Listing Column Families

auto cfList = db.listColumnFamilies();

std::cout << "Available column families:" << std::endl;
for (const auto& name : cfList) {
    std::cout << "  - " << name << std::endl;
}

Renaming a Column Family

Atomically rename a column family and its underlying directory.

db.renameColumnFamily("old_name", "new_name");

Behavior

Waits for any in-progress flush or compaction to complete
Atomically renames the column family directory on disk
Updates all internal paths (SSTables, manifest, config)
Thread-safe with proper locking

Cloning a Column Family

Create a complete copy of an existing column family with a new name. The clone contains all the data from the source at the time of cloning.

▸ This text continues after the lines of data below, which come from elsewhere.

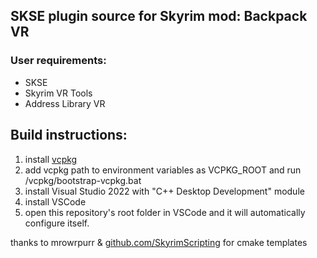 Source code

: ## SKSE plugin source for Skyrim mod: Backpack VR

### User requirements:
* SKSE
* Skyrim VR Tools
* Address Library VR


## Build instructions:
1. install [vcpkg](https://github.com/microsoft/vcpkg)
2. add vcpkg path to environment variables as VCPKG_ROOT and run /vcpkg/bootstrap-vcpkg.bat
3. install Visual Studio 2022 with "C++ Desktop Development" module
4. install VSCode
5. open this repository's root folder in VSCode and it will automatically configure itself.

thanks to mrowrpurr & [github.com/SkyrimScripting](https://github.com/SkyrimScripting) for cmake templates
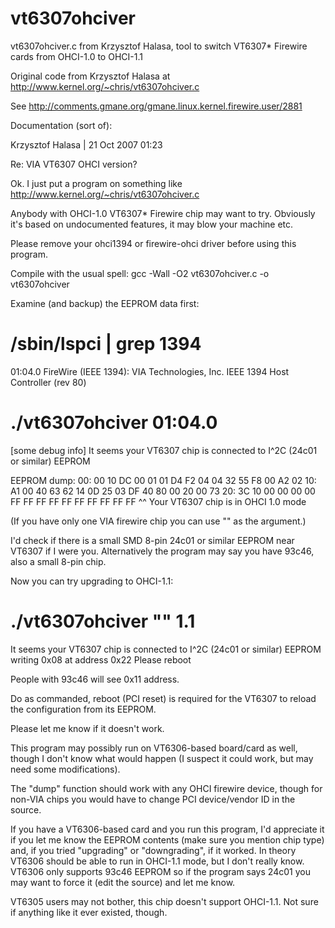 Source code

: vt6307ohciver
=============

vt6307ohciver.c from Krzysztof Halasa, tool to switch VT6307* Firewire cards from OHCI-1.0 to OHCI-1.1

Original code from Krzysztof Halasa at http://www.kernel.org/~chris/vt6307ohciver.c

See http://comments.gmane.org/gmane.linux.kernel.firewire.user/2881

Documentation (sort of):

Krzysztof Halasa | 21 Oct 2007 01:23
  
Re: VIA VT6307 OHCI version?

Ok. I just put a program on something like
http://www.kernel.org/~chris/vt6307ohciver.c

Anybody with OHCI-1.0 VT6307* Firewire chip may want to try. Obviously
it's based on undocumented features, it may blow your machine etc.

Please remove your ohci1394 or firewire-ohci driver before using this
program.

Compile with the usual spell: gcc -Wall -O2 vt6307ohciver.c -o vt6307ohciver

Examine (and backup) the EEPROM data first:

# /sbin/lspci | grep 1394
01:04.0 FireWire (IEEE 1394): VIA Technologies, Inc. IEEE 1394 Host
	Controller (rev 80)

# ./vt6307ohciver 01:04.0
[some debug info]
It seems your VT6307 chip is connected to I^2C (24c01 or similar) EEPROM

EEPROM dump:
00: 00 10 DC 00 01 01 D4 F2 04 04 32 55 F8 00 A2 02
10: A1 00 40 63 62 14 0D 25 03 DF 40 80 00 20 00 73
20: 3C 10 00 00 00 00 FF FF FF FF FF FF FF FF FF FF
          ^^
Your VT6307 chip is in OHCI 1.0 mode

(If you have only one VIA firewire chip you can use "" as the argument.)

I'd check if there is a small SMD 8-pin 24c01 or similar EEPROM
near VT6307 if I were you. Alternatively the program may say you
have 93c46, also a small 8-pin chip.

Now you can try upgrading to OHCI-1.1:

# ./vt6307ohciver "" 1.1
It seems your VT6307 chip is connected to I^2C (24c01 or similar) EEPROM
writing 0x08 at address 0x22
Please reboot

People with 93c46 will see 0x11 address.

Do as commanded, reboot (PCI reset) is required for the VT6307 to reload
the configuration from its EEPROM.

Please let me know if it doesn't work.

This program may possibly run on VT6306-based board/card as well,
though I don't know what would happen (I suspect it could work,
but may need some modifications).

The "dump" function should work with any OHCI firewire device,
though for non-VIA chips you would have to change PCI device/vendor
ID in the source.

If you have a VT6306-based card and you run this program, I'd
appreciate it if you let me know the EEPROM contents (make sure
you mention chip type) and, if you tried "upgrading" or
"downgrading", if it worked. In theory VT6306 should be able to
run in OHCI-1.1 mode, but I don't really know.
VT6306 only supports 93c46 EEPROM so if the program says 24c01
you may want to force it (edit the source) and let me know.

VT6305 users may not bother, this chip doesn't support OHCI-1.1.
Not sure if anything like it ever existed, though.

db.cloneColumnFamily("source_cf", "cloned_cf");

// Both column families now exist independently
auto original = db.getColumnFamily("source_cf");
auto clone = db.getColumnFamily("cloned_cf");

Behavior

Flushes the source column family’s memtable to ensure all data is on disk
Waits for any in-progress flush or compaction to complete
Copies all SSTable files (.klog and .vlog) to the new directory
Copies manifest and configuration files
The clone is completely independent — modifications to one do not affect the other

Use cases

Testing · Create a copy of production data for testing without affecting the original
Branching · Create a snapshot of data before making experimental changes
Migration · Clone data before schema or configuration changes
Backup verification · Clone and verify data integrity without modifying the source

Compaction

Manual Compaction

auto cf = db.getColumnFamily("my_cf");

cf.compact();

Manual Memtable Flush

auto cf = db.getColumnFamily("my_cf");

cf.flushMemtable();

Checking Flush/Compaction Status

Check if a column family currently has flush or compaction operations in progress.

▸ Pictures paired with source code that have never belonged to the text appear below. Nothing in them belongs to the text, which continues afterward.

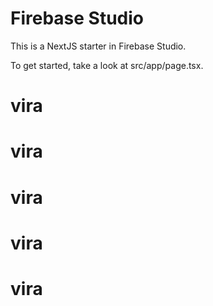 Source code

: # Firebase Studio

This is a NextJS starter in Firebase Studio.

To get started, take a look at src/app/page.tsx.
# vira
# vira
# vira
# vira
# vira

auto cf = db.getColumnFamily("my_cf");

if (cf.isFlushing()) {
    std::cout << "Flush in progress" << std::endl;
}

if (cf.isCompacting()) {
    std::cout << "Compaction in progress" << std::endl;
}

Use cases

Graceful shutdown · Wait for background operations to complete before closing
Maintenance windows · Check if operations are running before triggering manual compaction
Monitoring · Track background operation status for observability

Updating Runtime Configuration

Update runtime-safe configuration settings without restarting the database.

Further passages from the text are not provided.